╭─ Provided data
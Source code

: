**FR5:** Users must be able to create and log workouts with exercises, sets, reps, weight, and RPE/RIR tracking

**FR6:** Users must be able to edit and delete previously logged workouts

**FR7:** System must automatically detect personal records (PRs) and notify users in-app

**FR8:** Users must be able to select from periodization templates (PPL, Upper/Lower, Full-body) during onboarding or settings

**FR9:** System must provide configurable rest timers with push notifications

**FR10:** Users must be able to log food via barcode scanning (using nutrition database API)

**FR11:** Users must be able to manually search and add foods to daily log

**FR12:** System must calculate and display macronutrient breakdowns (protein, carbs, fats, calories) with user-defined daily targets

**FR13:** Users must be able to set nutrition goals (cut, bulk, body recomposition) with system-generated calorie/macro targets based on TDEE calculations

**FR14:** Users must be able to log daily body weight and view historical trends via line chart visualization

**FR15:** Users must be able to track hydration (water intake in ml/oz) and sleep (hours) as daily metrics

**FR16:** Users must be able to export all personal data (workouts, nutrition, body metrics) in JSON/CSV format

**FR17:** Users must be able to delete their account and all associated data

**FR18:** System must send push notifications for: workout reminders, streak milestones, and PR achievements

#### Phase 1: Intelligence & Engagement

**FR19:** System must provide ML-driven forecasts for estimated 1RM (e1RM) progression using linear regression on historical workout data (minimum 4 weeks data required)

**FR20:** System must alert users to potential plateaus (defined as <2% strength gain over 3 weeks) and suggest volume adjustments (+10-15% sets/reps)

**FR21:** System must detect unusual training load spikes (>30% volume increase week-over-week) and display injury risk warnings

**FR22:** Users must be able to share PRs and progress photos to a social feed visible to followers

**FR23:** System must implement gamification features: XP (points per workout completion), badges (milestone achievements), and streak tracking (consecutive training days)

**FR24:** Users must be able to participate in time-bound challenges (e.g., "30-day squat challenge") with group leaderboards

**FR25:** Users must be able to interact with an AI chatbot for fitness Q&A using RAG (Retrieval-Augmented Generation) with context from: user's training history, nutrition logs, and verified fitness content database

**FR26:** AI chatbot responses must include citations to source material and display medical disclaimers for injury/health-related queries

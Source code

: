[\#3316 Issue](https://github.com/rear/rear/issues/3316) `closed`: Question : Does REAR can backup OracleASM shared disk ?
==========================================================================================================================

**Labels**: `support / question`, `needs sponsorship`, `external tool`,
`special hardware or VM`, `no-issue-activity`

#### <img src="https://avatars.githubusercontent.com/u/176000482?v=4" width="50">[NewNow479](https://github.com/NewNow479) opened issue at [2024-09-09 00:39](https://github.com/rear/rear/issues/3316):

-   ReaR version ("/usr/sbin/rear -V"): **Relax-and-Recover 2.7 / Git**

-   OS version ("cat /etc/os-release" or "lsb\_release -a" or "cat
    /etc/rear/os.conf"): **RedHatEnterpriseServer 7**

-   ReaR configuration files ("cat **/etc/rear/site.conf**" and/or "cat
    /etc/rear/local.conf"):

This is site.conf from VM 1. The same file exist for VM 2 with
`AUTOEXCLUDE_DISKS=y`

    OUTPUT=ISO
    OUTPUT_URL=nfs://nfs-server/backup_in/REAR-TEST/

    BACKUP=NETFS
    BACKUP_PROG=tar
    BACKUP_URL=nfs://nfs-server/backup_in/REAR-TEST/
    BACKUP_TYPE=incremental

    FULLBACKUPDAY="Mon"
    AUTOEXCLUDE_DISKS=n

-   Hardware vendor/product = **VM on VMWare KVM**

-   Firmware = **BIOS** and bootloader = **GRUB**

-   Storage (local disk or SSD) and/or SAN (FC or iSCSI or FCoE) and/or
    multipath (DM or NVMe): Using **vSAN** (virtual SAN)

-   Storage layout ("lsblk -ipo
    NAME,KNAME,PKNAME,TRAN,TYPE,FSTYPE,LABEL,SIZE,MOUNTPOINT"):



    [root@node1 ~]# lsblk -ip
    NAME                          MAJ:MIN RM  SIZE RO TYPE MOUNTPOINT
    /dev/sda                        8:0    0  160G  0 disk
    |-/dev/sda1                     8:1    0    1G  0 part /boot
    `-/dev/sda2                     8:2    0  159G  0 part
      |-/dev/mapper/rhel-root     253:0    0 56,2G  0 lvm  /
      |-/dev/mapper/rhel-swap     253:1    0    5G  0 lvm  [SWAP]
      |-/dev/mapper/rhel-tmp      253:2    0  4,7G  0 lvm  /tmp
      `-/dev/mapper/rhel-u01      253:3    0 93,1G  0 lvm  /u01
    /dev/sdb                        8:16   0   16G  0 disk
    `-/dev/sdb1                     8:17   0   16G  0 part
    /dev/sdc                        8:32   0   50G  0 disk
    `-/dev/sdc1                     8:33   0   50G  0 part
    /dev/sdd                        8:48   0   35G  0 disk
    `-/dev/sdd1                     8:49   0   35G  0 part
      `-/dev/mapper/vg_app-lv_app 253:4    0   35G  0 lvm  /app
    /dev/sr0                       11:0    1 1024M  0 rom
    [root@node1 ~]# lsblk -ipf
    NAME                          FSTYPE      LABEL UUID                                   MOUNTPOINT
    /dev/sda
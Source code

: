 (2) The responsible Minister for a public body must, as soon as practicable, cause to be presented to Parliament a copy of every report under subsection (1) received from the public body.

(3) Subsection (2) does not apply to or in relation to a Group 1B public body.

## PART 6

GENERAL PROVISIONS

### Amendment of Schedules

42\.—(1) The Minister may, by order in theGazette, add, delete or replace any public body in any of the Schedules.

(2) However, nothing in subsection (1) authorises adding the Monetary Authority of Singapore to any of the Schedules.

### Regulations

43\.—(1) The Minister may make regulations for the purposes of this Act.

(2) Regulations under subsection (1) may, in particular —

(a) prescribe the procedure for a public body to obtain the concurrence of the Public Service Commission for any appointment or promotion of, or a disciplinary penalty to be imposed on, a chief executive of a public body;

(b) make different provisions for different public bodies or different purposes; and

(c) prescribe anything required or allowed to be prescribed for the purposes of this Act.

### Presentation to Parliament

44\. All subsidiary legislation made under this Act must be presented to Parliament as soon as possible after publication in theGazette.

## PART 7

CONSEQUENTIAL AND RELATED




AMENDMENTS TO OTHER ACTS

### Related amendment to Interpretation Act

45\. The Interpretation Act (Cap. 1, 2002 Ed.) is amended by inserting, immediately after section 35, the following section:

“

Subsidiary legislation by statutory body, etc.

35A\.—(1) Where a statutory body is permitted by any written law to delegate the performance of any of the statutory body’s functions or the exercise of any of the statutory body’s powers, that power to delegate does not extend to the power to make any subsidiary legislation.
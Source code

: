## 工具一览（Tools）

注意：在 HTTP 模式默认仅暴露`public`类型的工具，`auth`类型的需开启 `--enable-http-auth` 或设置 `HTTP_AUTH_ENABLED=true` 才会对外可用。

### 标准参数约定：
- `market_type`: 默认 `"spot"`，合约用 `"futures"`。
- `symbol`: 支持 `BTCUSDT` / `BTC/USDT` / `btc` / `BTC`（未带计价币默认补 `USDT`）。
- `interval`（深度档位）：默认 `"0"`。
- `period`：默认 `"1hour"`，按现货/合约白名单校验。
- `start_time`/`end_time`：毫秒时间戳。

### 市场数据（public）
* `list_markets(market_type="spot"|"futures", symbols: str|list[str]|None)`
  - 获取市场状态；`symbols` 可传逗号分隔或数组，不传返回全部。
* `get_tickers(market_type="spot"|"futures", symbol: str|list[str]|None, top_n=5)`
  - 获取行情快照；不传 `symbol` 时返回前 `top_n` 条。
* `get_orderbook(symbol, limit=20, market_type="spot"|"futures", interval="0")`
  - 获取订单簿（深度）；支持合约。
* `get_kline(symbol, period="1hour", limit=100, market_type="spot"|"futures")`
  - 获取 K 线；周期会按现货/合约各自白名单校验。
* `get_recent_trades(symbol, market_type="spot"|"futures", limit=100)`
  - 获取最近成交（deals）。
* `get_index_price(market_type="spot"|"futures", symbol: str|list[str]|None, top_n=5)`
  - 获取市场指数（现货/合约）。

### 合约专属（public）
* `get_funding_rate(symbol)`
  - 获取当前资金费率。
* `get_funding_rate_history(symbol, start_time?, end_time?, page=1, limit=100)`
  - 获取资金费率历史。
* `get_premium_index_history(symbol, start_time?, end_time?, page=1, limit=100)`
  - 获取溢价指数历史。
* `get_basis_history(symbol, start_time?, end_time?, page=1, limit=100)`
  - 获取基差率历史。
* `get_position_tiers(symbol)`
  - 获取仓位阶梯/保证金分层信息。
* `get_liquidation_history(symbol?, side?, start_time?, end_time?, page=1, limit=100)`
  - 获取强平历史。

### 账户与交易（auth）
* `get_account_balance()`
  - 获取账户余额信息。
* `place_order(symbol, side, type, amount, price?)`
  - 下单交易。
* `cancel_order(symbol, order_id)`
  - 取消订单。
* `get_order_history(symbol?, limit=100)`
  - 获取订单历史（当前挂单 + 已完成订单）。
╰─
For the word "metrics", find every line in the data that holds it and copy that line.

**FR15:** Users must be able to track hydration (water intake in ml/oz) and sleep (hours) as daily metrics
**FR16:** Users must be able to export all personal data (workouts, nutrition, body metrics) in JSON/CSV format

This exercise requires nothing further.